1.4.1. More Python#

This section continues Section 1.3.1 Introduction to Python, with emphasis on python tools for cleaning data.

Our first readings, from Computational and Inferential Thinking [ADW21], are repeated from Section 1.3.2. They remind us how to define a function in python and how to apply a function to each entry in a column.

Our second readings describe the python string type str and some of its methods. These methods are convenient for cleaning up various things that could be wrong with string entries in data.

  • 3.1.2. Strings from the python tutorial

  • 4.7 Text Sequence Type — str documentation

    • 4.7.1. String Methods In particular, look at

      • str.lstrip, str.rstrip, and str.strip, which can remove unwanted characters such as extra spaces, ‘$’, or ‘%’ from the start or end of a string

      • str.lower, str.upper, and str.title, which can change the case of letters in a string

      • str.replace, which can replace characters in a string

Reading Questions

  • What combination of string methods can convert ‘$1,000,000’ to ‘1000000’?

  • What combination of string methods can convert ‘ athens, OH’ to ‘Athens’?

Our next readings are two python functions that can convert a string that looks like a number into a number.

  • int converts a string into an integer, so int('123') returns 123.

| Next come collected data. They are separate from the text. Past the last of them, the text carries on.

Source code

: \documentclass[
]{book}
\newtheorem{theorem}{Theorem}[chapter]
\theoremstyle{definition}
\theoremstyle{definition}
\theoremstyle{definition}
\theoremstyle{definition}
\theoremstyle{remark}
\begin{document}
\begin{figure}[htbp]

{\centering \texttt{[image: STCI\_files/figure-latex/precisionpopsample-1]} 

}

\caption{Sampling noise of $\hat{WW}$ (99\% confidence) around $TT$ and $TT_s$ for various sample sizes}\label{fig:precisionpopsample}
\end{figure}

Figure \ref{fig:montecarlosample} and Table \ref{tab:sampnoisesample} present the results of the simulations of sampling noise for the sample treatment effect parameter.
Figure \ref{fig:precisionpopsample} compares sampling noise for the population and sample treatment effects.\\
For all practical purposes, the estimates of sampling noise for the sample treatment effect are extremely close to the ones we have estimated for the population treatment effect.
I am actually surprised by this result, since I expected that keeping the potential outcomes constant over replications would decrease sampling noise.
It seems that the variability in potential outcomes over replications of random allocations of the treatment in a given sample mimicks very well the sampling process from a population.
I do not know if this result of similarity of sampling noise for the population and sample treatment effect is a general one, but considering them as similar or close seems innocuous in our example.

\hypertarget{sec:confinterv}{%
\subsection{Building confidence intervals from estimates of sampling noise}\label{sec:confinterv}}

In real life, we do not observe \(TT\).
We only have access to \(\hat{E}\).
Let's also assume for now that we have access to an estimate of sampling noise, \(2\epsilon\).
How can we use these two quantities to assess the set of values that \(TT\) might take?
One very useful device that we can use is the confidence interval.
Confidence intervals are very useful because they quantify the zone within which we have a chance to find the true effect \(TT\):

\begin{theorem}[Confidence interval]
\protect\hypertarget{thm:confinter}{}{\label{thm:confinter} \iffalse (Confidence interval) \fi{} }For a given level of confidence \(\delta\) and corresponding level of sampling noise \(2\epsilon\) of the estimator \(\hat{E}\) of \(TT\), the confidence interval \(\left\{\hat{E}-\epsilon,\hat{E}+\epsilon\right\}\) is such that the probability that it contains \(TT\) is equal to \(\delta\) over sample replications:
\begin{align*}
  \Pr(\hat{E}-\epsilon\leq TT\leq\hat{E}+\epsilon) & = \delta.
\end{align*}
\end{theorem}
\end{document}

  • float converts a string into a floating-point number, so float('123.4') returns 123.4

Reading Questions

  • What will int('123.4') return?

  • What will int(123.4) return?

  • What will float('2/3') return?

  • What will float(2/3) return?

Our last readings describe the python set object. Converting a column in a Table to a set (as in set(tbl.column('label')) is a convenient way to see all distinct entries in a column.

Reading Questions

  • 'frog' in {'dog','frog'}?

  • len(set(['a','b','c','a'])) == 4?

Further Resource

See the Further Resources in Section 1.3.1.